| PROMPT |
Tell how many lines below include the word "issues". Only the number should appear.

| Data extracted from a collection |
┄┄┄┄┄┄┄┄┄┄
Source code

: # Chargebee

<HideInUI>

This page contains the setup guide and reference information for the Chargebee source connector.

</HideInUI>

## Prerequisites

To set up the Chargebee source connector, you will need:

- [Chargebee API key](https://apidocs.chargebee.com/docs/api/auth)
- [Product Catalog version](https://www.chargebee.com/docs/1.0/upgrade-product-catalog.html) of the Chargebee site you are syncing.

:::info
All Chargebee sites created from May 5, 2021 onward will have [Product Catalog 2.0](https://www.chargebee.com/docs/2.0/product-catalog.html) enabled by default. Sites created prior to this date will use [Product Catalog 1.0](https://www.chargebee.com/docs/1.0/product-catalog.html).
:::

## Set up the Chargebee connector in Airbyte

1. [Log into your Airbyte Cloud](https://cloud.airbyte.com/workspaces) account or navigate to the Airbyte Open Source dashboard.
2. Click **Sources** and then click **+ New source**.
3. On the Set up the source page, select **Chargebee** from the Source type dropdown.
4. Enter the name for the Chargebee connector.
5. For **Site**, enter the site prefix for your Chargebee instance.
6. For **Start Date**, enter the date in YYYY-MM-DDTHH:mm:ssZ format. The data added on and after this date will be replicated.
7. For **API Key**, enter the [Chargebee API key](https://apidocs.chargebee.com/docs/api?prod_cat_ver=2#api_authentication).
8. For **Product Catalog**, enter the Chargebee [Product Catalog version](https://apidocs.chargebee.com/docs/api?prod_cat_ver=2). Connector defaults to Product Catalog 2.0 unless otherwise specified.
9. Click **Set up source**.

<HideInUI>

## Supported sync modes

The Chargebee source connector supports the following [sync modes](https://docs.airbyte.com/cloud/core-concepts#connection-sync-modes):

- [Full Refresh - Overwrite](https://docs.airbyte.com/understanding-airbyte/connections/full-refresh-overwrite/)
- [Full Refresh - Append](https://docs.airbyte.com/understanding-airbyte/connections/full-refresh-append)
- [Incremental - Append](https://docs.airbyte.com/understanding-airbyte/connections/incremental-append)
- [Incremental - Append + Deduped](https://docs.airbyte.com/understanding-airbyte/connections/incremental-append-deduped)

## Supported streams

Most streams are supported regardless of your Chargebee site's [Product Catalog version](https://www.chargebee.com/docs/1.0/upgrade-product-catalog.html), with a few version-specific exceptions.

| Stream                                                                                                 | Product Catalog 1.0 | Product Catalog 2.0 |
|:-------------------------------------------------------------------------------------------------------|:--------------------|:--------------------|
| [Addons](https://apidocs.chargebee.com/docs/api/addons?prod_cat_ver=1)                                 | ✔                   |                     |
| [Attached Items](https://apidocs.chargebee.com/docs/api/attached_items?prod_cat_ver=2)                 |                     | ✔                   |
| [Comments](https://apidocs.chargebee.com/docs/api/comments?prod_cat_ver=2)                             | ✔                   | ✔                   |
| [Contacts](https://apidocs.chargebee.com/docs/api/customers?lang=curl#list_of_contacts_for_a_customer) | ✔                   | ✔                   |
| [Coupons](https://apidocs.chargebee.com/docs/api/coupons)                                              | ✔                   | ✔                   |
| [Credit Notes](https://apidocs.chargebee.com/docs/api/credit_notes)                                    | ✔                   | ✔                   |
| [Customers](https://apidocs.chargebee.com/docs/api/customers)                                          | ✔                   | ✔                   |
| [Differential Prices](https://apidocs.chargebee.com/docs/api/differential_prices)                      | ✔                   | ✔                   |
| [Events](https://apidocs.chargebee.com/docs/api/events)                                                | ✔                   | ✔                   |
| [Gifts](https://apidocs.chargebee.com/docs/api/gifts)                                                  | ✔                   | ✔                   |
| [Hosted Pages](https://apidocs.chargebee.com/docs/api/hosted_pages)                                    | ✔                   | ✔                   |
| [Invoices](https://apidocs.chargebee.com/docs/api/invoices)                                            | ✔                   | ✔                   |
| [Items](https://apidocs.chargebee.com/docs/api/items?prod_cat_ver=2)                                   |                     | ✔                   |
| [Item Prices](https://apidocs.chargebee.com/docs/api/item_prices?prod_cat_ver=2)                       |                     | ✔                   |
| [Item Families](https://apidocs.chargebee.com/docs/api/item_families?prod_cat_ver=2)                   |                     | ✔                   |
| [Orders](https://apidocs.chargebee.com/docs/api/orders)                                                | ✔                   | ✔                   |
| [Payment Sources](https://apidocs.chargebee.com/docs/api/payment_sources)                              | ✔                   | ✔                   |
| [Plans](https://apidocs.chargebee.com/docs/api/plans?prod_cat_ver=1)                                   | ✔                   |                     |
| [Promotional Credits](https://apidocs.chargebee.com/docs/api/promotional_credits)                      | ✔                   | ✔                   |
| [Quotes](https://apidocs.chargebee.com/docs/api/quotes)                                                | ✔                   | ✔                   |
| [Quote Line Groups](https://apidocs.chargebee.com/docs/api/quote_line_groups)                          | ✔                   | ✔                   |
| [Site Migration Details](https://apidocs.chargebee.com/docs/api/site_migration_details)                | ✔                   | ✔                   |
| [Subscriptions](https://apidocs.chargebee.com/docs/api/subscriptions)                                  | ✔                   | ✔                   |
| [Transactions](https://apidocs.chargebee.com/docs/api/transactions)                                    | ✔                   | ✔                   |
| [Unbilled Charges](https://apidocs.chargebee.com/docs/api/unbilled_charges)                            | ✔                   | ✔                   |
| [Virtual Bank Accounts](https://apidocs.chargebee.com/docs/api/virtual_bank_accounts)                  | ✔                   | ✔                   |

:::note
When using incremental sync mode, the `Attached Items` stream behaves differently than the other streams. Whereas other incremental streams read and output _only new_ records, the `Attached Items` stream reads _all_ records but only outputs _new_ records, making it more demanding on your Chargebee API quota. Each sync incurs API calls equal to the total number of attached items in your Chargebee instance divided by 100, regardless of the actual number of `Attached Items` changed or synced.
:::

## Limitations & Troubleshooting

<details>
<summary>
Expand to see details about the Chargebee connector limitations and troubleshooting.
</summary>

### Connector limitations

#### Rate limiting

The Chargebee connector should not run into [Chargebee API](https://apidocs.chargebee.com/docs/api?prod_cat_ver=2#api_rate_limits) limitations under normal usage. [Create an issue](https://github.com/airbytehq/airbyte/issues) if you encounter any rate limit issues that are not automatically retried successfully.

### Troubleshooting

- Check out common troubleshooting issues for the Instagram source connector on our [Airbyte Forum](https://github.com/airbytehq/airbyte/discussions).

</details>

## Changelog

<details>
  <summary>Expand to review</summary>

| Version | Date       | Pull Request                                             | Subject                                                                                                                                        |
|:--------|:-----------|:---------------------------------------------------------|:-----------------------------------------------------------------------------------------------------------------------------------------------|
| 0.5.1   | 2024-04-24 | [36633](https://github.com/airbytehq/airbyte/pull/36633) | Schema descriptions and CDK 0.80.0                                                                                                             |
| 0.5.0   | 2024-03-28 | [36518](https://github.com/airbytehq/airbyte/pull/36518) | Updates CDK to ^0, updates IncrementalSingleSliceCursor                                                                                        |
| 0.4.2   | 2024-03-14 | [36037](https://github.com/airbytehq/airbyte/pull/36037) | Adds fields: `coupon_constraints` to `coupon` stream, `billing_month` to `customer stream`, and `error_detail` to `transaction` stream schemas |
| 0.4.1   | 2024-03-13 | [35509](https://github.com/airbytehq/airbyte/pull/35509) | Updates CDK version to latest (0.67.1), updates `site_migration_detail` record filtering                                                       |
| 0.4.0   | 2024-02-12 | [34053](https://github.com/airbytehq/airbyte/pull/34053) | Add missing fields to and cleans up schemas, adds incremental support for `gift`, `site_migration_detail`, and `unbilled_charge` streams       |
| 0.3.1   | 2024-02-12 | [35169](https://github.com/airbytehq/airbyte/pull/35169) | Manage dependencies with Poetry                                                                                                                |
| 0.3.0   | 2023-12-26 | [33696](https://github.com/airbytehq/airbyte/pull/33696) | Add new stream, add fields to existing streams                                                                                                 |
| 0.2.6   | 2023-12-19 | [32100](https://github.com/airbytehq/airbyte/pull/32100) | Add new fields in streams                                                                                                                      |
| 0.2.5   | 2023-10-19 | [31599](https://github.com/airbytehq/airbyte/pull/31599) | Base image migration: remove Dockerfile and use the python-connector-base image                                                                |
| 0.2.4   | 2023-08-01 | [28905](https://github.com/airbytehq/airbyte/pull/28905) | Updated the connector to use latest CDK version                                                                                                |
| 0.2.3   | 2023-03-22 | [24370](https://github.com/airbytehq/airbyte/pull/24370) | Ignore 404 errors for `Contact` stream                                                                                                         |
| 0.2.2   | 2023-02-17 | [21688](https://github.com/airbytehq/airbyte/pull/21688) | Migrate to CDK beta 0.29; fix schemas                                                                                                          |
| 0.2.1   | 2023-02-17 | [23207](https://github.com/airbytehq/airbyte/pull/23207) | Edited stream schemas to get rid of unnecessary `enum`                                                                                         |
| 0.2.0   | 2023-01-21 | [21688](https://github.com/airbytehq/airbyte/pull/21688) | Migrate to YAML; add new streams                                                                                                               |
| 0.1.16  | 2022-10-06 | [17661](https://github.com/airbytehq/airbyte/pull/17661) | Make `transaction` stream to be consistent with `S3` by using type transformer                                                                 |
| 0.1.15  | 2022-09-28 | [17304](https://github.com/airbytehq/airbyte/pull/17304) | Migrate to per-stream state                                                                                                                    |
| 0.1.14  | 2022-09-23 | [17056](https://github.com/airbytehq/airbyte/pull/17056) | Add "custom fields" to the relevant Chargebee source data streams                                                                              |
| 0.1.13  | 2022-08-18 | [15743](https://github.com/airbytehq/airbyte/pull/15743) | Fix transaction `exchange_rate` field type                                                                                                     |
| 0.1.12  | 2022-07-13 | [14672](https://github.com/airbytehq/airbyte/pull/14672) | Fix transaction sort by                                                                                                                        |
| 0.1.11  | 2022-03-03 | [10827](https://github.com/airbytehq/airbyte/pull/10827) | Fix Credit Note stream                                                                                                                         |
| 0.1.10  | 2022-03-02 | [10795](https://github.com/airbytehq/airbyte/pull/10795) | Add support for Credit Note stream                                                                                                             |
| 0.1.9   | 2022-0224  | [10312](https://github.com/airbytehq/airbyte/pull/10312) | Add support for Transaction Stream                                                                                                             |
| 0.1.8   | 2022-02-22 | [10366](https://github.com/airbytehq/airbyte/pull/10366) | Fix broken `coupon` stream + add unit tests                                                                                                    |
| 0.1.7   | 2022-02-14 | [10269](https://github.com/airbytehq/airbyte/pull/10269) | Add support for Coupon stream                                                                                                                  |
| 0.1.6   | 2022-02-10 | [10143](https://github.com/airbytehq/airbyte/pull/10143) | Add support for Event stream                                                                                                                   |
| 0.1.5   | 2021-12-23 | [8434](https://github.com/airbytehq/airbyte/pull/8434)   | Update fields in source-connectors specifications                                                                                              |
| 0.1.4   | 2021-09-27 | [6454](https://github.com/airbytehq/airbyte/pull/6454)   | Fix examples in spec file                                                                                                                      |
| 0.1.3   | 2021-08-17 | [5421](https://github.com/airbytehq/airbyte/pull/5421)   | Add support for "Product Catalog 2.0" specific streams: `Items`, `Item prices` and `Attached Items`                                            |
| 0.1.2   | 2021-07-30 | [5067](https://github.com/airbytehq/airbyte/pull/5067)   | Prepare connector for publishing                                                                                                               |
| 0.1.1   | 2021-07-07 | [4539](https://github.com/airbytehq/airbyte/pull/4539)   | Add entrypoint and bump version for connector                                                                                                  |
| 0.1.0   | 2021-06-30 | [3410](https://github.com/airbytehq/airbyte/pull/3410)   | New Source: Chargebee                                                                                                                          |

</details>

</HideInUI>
┄┄┄┄┄┄┄┄┄┄
| RESULT OF THIS EXERCISE |
2